MAKER Framework

Zero-Error Long-Horizon LLM Execution via SPRT Voting, Red-Flagging, and Microagent Orchestration

How MAKER Works - Architecture infographic showing the SPRT voting flow

⚠️ EXPERIMENTAL - NOT FOR PRODUCTION USE

This is a research experiment, not production software.

Purpose: Validate and explore claims from the research paper Solving a Million-Step LLM Task with Zero Errors (Meyerson et al., 2025)

Goals: Implement the MAKER algorithm, discover alternative approaches, test boundaries of zero-error LLM execution

Status: Active research - may never reach production readiness

Use at your own risk: APIs will change, results are experimental, not suitable for critical applications

MAKER (Massively decomposed Agentic processes with K-margin Error Reduction) is a Rust implementation exploring mathematically-grounded error correction in LLM agents.

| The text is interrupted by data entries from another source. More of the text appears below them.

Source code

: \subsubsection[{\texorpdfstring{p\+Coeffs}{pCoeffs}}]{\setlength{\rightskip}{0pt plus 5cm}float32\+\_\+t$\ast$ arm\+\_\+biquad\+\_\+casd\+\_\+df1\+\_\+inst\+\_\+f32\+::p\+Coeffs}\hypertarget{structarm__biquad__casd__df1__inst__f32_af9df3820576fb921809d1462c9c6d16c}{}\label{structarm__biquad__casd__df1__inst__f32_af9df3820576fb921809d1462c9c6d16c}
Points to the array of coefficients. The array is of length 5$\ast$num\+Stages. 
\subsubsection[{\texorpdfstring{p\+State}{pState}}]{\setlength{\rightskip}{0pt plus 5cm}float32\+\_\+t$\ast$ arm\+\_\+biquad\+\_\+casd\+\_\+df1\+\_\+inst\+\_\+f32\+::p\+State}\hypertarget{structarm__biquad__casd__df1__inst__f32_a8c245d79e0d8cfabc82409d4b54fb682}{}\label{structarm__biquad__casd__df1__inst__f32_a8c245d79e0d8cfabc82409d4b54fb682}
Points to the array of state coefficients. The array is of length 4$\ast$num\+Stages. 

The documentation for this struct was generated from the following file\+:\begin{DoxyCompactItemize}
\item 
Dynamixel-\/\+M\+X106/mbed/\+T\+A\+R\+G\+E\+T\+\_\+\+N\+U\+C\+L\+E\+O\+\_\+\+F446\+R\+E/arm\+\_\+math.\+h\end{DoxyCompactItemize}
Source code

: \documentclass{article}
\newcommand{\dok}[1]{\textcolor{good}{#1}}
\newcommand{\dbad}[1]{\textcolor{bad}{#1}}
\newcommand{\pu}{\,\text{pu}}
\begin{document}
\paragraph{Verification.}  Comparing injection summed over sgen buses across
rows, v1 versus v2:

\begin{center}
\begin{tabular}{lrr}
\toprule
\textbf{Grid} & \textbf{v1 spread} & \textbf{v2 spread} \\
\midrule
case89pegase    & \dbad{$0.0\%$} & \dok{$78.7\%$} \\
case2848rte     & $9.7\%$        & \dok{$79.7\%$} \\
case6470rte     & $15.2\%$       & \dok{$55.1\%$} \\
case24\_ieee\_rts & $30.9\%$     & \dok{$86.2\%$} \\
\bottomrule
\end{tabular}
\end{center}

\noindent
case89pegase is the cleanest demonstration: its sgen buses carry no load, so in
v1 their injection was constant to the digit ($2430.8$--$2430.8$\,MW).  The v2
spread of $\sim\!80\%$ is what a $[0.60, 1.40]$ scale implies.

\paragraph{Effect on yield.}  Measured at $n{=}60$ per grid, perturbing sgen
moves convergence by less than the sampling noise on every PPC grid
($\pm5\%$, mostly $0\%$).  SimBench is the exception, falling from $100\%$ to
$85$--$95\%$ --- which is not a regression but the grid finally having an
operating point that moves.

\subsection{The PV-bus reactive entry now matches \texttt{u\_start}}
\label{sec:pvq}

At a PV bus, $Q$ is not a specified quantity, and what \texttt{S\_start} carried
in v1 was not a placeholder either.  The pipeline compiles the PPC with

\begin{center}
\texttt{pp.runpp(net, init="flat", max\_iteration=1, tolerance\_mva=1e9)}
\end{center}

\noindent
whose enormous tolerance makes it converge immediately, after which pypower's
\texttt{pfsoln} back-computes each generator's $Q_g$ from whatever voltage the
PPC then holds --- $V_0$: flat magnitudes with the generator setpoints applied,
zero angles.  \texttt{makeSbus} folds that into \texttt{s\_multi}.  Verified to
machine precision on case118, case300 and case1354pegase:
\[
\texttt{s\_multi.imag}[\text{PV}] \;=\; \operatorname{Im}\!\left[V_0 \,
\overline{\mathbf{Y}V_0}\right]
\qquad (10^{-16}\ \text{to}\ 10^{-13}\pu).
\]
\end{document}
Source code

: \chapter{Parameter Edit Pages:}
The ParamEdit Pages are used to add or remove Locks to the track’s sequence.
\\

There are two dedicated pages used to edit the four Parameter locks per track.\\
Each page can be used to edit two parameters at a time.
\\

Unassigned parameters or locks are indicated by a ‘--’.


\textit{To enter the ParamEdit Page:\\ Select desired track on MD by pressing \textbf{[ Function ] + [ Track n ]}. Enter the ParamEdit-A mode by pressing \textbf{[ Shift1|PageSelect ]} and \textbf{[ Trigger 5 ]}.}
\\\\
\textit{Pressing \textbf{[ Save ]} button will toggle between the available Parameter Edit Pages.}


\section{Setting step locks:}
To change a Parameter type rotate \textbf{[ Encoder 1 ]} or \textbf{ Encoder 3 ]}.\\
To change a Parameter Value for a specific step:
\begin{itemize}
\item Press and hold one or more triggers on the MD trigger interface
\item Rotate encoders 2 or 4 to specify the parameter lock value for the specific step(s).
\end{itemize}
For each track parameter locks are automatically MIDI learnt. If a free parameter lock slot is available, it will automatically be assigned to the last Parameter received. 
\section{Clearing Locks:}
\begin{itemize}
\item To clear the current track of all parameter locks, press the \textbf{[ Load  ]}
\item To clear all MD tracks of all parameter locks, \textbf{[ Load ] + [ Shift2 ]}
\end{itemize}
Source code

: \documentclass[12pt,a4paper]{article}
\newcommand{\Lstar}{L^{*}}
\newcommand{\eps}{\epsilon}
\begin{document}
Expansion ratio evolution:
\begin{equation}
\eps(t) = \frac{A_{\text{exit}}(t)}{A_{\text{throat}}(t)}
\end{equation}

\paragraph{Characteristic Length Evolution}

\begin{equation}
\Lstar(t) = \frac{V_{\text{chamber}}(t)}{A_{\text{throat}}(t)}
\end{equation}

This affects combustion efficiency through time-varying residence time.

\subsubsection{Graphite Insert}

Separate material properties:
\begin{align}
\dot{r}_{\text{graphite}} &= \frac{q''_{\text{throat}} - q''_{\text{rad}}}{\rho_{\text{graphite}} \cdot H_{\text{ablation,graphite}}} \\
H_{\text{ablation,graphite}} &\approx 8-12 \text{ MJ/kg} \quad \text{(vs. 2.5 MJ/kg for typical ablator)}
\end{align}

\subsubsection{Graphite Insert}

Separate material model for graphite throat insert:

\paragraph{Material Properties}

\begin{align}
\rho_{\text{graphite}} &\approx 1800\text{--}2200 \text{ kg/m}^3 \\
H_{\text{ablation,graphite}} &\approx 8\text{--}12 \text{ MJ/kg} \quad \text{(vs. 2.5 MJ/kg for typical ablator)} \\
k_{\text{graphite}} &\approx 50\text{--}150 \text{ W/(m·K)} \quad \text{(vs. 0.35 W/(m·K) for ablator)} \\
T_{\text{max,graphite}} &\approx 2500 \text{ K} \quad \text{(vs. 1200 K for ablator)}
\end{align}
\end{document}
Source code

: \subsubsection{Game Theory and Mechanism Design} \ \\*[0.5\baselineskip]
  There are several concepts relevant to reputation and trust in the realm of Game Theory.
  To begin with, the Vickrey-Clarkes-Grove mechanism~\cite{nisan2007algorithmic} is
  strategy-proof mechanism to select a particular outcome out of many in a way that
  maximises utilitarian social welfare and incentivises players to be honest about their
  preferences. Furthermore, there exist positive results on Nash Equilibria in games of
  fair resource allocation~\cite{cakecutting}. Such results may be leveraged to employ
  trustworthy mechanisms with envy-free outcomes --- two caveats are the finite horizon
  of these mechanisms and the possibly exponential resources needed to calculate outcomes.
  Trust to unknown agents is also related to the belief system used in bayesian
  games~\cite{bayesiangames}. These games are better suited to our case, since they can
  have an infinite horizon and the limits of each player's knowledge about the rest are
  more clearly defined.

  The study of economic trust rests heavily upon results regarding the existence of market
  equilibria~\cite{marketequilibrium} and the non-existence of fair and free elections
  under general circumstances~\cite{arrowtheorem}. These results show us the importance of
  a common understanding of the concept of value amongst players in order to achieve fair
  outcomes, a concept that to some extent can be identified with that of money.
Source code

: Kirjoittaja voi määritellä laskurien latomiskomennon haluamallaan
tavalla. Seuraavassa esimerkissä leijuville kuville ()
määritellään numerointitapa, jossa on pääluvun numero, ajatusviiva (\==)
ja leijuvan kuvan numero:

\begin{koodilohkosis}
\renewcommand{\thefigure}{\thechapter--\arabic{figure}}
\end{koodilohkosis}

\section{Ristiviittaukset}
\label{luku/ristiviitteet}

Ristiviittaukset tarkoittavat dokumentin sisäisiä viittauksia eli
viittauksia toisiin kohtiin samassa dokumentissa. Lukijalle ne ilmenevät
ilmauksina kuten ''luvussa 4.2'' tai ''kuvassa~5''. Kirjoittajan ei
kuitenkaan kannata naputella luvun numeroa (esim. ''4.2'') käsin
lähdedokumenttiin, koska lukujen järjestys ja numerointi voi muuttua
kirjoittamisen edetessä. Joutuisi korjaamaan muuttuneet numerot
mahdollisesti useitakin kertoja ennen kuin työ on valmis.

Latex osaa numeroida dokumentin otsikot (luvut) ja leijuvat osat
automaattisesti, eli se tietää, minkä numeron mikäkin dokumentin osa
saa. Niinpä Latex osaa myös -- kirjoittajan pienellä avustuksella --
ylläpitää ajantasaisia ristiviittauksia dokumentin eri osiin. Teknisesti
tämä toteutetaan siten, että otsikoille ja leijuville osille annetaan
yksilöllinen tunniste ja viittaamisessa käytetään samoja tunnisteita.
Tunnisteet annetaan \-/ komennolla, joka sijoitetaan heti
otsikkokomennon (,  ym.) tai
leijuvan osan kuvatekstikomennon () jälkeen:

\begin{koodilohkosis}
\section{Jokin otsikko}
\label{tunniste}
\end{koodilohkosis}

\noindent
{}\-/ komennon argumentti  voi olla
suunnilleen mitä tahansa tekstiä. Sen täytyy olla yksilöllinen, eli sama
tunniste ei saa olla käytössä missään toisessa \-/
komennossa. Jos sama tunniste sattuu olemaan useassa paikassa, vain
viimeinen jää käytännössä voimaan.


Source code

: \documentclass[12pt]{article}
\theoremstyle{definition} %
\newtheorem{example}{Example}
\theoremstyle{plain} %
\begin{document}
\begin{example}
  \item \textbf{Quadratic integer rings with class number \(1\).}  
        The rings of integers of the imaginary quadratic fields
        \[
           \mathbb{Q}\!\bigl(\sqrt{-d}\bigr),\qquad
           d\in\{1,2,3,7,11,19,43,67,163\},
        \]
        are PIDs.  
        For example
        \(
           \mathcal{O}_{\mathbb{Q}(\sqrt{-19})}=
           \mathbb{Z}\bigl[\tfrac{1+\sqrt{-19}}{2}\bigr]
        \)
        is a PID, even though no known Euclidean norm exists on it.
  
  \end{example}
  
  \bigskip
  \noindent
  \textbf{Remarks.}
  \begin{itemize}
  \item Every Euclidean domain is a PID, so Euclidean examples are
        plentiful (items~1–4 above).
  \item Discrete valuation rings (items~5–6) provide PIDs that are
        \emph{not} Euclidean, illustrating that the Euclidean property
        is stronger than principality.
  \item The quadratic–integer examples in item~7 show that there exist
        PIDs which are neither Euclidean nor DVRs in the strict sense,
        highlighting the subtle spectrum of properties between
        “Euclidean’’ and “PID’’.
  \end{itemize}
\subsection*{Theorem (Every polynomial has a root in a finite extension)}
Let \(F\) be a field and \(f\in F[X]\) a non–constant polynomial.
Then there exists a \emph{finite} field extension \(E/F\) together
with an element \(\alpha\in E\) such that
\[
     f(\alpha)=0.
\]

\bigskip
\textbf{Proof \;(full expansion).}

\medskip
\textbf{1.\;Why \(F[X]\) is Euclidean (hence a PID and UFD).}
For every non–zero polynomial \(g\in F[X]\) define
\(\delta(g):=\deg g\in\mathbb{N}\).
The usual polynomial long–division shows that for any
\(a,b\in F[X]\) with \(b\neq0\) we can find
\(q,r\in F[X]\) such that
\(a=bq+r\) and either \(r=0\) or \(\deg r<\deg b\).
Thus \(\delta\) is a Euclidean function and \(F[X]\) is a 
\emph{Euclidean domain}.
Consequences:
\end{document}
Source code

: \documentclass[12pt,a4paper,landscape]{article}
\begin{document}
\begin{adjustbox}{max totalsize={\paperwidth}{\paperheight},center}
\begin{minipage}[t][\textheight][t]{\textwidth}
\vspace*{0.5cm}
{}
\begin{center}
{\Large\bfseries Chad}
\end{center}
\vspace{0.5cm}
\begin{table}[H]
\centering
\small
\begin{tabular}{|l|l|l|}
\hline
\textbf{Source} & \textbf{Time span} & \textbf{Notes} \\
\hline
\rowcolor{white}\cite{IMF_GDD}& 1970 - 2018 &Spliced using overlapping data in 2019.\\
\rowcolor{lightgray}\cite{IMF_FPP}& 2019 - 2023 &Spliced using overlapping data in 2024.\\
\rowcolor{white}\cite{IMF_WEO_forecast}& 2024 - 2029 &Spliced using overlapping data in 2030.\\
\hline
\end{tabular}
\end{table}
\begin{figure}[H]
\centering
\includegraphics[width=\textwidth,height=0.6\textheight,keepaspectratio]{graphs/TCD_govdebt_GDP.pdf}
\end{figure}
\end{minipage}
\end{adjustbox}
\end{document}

It tests zero-error execution through SPRT-based voting, red-flag validation, and m=1 microagent decomposition.

Based on: Solving a Million-Step LLM Task with Zero Errors (Meyerson et al., 2025)

The Problem

Even with 99% per-step accuracy, a 1,000-step task has only a 0.004% success rate. The MAKER algorithm aims to transform this into 95%+ reliability with logarithmic cost scaling.

This implementation explores whether that claim holds in practice.

Task Length	Naive Success Rate	MAKER Success Rate	MAKER Cost Scaling
7 steps	93%	99%+	21 samples
1,023 steps	0%	95%+	~6,138 samples
1M steps	0%	95%+	Θ(s ln s)

Quick Start

As a Rust Library

use maker::core::{calculate_kmin, MockLlmClient, VoteConfig, vote_with_margin};

// Calculate required k-margin for your task
let k = calculate_kmin(
    0.85,   // p: per-step success probability
    0.95,   // t: target task reliability
    1_023,  // s: total steps (10-disk Hanoi)
    1,      // m: steps per agent (must be 1)
).unwrap();

// Run error-corrected voting
let client = MockLlmClient::constant("correct_answer");
let config = VoteConfig::default();
let result = vote_with_margin("What is 2+2?", k, &client, config).unwrap();
println!("Winner: {} ({} samples)", result.winner, result.total_samples);

As an MCP Server

# Build and run
cargo build --release
cargo run --bin maker-mcp

Add to your Claude Code MCP configuration:

{
  "mcpServers": {
    "maker": {
      "command": "/path/to/maker-mcp",
      "args": [],
      "env": {
        "OPENAI_API_KEY": "your-key",
        "ANTHROPIC_API_KEY": "your-key"
      }
    }
  }
}

Run the Demos

See Validation Demos below for detailed documentation and results.

Validation Demos

These demos validate MAKER's error correction capabilities against different task types.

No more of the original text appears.